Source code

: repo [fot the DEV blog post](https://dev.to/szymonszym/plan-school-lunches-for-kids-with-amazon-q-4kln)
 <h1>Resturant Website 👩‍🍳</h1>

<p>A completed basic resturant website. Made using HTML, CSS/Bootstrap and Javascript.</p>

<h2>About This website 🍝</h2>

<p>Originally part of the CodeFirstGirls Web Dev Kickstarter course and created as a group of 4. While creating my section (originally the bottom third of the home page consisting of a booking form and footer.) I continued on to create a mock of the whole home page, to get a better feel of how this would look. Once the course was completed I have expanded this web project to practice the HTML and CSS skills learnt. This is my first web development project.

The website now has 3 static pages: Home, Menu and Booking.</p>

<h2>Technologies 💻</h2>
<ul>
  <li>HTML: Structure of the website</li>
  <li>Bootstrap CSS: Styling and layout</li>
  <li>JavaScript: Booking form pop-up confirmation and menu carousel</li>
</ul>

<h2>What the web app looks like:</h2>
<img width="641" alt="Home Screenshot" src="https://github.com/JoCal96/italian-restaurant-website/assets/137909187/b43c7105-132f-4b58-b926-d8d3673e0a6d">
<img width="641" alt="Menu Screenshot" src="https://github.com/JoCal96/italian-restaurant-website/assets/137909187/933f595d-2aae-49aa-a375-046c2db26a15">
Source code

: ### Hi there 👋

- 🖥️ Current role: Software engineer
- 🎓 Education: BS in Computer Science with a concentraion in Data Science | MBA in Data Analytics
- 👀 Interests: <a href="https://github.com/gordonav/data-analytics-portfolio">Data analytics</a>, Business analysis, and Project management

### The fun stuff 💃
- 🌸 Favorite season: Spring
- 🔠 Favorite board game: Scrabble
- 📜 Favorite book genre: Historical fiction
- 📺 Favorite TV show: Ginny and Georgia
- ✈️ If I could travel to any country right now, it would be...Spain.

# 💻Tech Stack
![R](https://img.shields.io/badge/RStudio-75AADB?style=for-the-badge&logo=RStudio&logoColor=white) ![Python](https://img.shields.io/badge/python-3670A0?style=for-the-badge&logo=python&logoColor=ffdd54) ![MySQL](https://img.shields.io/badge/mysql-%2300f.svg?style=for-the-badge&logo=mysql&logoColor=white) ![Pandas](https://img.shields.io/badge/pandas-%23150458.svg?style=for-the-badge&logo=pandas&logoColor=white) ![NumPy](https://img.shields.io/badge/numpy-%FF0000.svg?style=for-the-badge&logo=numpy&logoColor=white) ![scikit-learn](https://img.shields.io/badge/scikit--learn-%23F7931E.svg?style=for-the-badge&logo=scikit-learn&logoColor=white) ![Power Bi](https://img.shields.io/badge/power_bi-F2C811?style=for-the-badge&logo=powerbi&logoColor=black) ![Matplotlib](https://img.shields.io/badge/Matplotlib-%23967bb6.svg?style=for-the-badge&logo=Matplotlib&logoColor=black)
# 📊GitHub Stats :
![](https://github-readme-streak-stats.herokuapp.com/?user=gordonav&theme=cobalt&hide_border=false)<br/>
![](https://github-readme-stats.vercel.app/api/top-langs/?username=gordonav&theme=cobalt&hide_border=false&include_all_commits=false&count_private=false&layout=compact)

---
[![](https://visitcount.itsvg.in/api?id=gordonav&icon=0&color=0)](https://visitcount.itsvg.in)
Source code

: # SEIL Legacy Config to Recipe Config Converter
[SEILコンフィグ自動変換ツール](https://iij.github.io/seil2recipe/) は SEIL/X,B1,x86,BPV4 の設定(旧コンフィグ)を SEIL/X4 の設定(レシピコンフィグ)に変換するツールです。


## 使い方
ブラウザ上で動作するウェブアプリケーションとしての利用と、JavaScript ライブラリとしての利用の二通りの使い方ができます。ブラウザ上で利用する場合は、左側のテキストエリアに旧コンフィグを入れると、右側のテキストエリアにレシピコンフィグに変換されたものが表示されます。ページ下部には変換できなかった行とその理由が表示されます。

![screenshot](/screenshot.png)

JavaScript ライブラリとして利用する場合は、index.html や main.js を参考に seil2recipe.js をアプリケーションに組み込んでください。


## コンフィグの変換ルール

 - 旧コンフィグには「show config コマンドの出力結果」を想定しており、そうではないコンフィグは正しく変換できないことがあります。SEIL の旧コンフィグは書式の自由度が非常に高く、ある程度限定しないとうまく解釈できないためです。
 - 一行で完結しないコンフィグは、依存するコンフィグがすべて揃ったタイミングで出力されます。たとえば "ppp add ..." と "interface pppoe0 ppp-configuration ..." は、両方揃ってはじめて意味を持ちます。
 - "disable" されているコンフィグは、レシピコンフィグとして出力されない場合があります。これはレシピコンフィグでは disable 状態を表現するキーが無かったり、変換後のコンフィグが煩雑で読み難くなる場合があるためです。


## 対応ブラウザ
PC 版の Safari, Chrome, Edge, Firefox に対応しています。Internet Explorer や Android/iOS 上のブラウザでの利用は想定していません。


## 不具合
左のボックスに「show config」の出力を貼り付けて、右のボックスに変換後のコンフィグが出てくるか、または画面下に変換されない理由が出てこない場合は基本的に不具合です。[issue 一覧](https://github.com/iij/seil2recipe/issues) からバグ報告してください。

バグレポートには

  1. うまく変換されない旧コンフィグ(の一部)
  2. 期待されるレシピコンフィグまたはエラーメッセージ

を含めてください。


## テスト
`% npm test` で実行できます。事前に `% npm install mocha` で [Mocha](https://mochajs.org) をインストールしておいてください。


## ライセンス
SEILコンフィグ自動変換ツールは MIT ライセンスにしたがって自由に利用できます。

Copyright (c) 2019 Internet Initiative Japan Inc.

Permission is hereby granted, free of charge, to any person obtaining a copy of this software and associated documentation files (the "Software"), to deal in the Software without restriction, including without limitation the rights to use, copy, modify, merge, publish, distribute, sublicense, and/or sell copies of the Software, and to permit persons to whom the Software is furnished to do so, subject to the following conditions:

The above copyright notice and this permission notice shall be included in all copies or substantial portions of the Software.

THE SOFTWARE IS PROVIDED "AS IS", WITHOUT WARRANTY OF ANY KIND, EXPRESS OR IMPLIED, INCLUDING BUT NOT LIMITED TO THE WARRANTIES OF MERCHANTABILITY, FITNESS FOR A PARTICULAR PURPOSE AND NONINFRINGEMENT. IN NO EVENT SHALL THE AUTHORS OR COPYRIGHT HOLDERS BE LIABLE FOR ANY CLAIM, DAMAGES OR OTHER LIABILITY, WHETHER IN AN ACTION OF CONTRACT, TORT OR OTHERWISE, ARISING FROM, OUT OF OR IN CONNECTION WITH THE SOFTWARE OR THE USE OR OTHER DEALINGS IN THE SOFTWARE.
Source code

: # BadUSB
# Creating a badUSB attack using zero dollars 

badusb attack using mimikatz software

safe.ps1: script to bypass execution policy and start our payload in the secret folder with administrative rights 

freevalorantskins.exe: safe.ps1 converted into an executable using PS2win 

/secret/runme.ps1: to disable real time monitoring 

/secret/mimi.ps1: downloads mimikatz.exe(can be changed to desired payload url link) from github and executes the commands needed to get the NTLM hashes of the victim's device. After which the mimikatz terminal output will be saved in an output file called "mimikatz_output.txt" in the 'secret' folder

- **What needs to be done**
Write the entries out once more, exactly as given.

- **Your response**
Source code

: repo [fot the DEV blog post](https://dev.to/szymonszym/plan-school-lunches-for-kids-with-amazon-q-4kln)
 <h1>Resturant Website 👩‍🍳</h1>

<p>A completed basic resturant website. Made using HTML, CSS/Bootstrap and Javascript.</p>

<h2>About This website 🍝</h2>

<p>Originally part of the CodeFirstGirls Web Dev Kickstarter course and created as a group of 4. While creating my section (originally the bottom third of the home page consisting of a booking form and footer.) I continued on to create a mock of the whole home page, to get a better feel of how this would look. Once the course was completed I have expanded this web project to practice the HTML and CSS skills learnt. This is my first web development project.

The website now has 3 static pages: Home, Menu and Booking.</p>

<h2>Technologies 💻</h2>
<ul>
  <li>HTML: Structure of the website</li>
  <li>Bootstrap CSS: Styling and layout</li>
  <li>JavaScript: Booking form pop-up confirmation and menu carousel</li>
</ul>

<h2>What the web app looks like:</h2>
<img width="641" alt="Home Screenshot" src="https://github.com/JoCal96/italian-restaurant-website/assets/137909187/b43c7105-132f-4b58-b926-d8d3673e0a6d">
<img width="641" alt="Menu Screenshot" src="https://github.com/JoCal96/italian-restaurant-website/assets/137909187/933f595d-2aae-49aa-a375-046c2db26a15">
Source code

: ### Hi there 👋

- 🖥️ Current role: Software engineer
- 🎓 Education: BS in Computer Science with a concentraion in Data Science | MBA in Data Analytics
- 👀 Interests: <a href="https://github.com/gordonav/data-analytics-portfolio">Data analytics</a>, Business analysis, and Project management

### The fun stuff 💃
- 🌸 Favorite season: Spring
- 🔠 Favorite board game: Scrabble
- 📜 Favorite book genre: Historical fiction
- 📺 Favorite TV show: Ginny and Georgia
- ✈️ If I could travel to any country right now, it would be...Spain.

# 💻Tech Stack
![R](https://img.shields.io/badge/RStudio-75AADB?style=for-the-badge&logo=RStudio&logoColor=white) ![Python](https://img.shields.io/badge/python-3670A0?style=for-the-badge&logo=python&logoColor=ffdd54) ![MySQL](https://img.shields.io/badge/mysql-%2300f.svg?style=for-the-badge&logo=mysql&logoColor=white) ![Pandas](https://img.shields.io/badge/pandas-%23150458.svg?style=for-the-badge&logo=pandas&logoColor=white) ![NumPy](https://img.shields.io/badge/numpy-%FF0000.svg?style=for-the-badge&logo=numpy&logoColor=white) ![scikit-learn](https://img.shields.io/badge/scikit--learn-%23F7931E.svg?style=for-the-badge&logo=scikit-learn&logoColor=white) ![Power Bi](https://img.shields.io/badge/power_bi-F2C811?style=for-the-badge&logo=powerbi&logoColor=black) ![Matplotlib](https://img.shields.io/badge/Matplotlib-%23967bb6.svg?style=for-the-badge&logo=Matplotlib&logoColor=black)
# 📊GitHub Stats :
![](https://github-readme-streak-stats.herokuapp.com/?user=gordonav&theme=cobalt&hide_border=false)<br/>
![](https://github-readme-stats.vercel.app/api/top-langs/?username=gordonav&theme=cobalt&hide_border=false&include_all_commits=false&count_private=false&layout=compact)

---
[![](https://visitcount.itsvg.in/api?id=gordonav&icon=0&color=0)](https://visitcount.itsvg.in)
Source code

: # SEIL Legacy Config to Recipe Config Converter
[SEILコンフィグ自動変換ツール](https://iij.github.io/seil2recipe/) は SEIL/X,B1,x86,BPV4 の設定(旧コンフィグ)を SEIL/X4 の設定(レシピコンフィグ)に変換するツールです。


## 使い方
ブラウザ上で動作するウェブアプリケーションとしての利用と、JavaScript ライブラリとしての利用の二通りの使い方ができます。ブラウザ上で利用する場合は、左側のテキストエリアに旧コンフィグを入れると、右側のテキストエリアにレシピコンフィグに変換されたものが表示されます。ページ下部には変換できなかった行とその理由が表示されます。

![screenshot](/screenshot.png)

JavaScript ライブラリとして利用する場合は、index.html や main.js を参考に seil2recipe.js をアプリケーションに組み込んでください。


## コンフィグの変換ルール

 - 旧コンフィグには「show config コマンドの出力結果」を想定しており、そうではないコンフィグは正しく変換できないことがあります。SEIL の旧コンフィグは書式の自由度が非常に高く、ある程度限定しないとうまく解釈できないためです。
 - 一行で完結しないコンフィグは、依存するコンフィグがすべて揃ったタイミングで出力されます。たとえば "ppp add ..." と "interface pppoe0 ppp-configuration ..." は、両方揃ってはじめて意味を持ちます。
 - "disable" されているコンフィグは、レシピコンフィグとして出力されない場合があります。これはレシピコンフィグでは disable 状態を表現するキーが無かったり、変換後のコンフィグが煩雑で読み難くなる場合があるためです。


## 対応ブラウザ
PC 版の Safari, Chrome, Edge, Firefox に対応しています。Internet Explorer や Android/iOS 上のブラウザでの利用は想定していません。


## 不具合
左のボックスに「show config」の出力を貼り付けて、右のボックスに変換後のコンフィグが出てくるか、または画面下に変換されない理由が出てこない場合は基本的に不具合です。[issue 一覧](https://github.com/iij/seil2recipe/issues) からバグ報告してください。

バグレポートには

  1. うまく変換されない旧コンフィグ(の一部)
  2. 期待されるレシピコンフィグまたはエラーメッセージ

を含めてください。


## テスト
`% npm test` で実行できます。事前に `% npm install mocha` で [Mocha](https://mochajs.org) をインストールしておいてください。


## ライセンス
SEILコンフィグ自動変換ツールは MIT ライセンスにしたがって自由に利用できます。

Copyright (c) 2019 Internet Initiative Japan Inc.

Permission is hereby granted, free of charge, to any person obtaining a copy of this software and associated documentation files (the "Software"), to deal in the Software without restriction, including without limitation the rights to use, copy, modify, merge, publish, distribute, sublicense, and/or sell copies of the Software, and to permit persons to whom the Software is furnished to do so, subject to the following conditions:

The above copyright notice and this permission notice shall be included in all copies or substantial portions of the Software.

THE SOFTWARE IS PROVIDED "AS IS", WITHOUT WARRANTY OF ANY KIND, EXPRESS OR IMPLIED, INCLUDING BUT NOT LIMITED TO THE WARRANTIES OF MERCHANTABILITY, FITNESS FOR A PARTICULAR PURPOSE AND NONINFRINGEMENT. IN NO EVENT SHALL THE AUTHORS OR COPYRIGHT HOLDERS BE LIABLE FOR ANY CLAIM, DAMAGES OR OTHER LIABILITY, WHETHER IN AN ACTION OF CONTRACT, TORT OR OTHERWISE, ARISING FROM, OUT OF OR IN CONNECTION WITH THE SOFTWARE OR THE USE OR OTHER DEALINGS IN THE SOFTWARE.
Source code

: # BadUSB
# Creating a badUSB attack using zero dollars 

badusb attack using mimikatz software

safe.ps1: script to bypass execution policy and start our payload in the secret folder with administrative rights 

freevalorantskins.exe: safe.ps1 converted into an executable using PS2win 

/secret/runme.ps1: to disable real time monitoring 

/secret/mimi.ps1: downloads mimikatz.exe(can be changed to desired payload url link) from github and executes the commands needed to get the NTLM hashes of the victim's device. After which the mimikatz terminal output will be saved in an output file called "mimikatz_output.txt" in the 'secret' folder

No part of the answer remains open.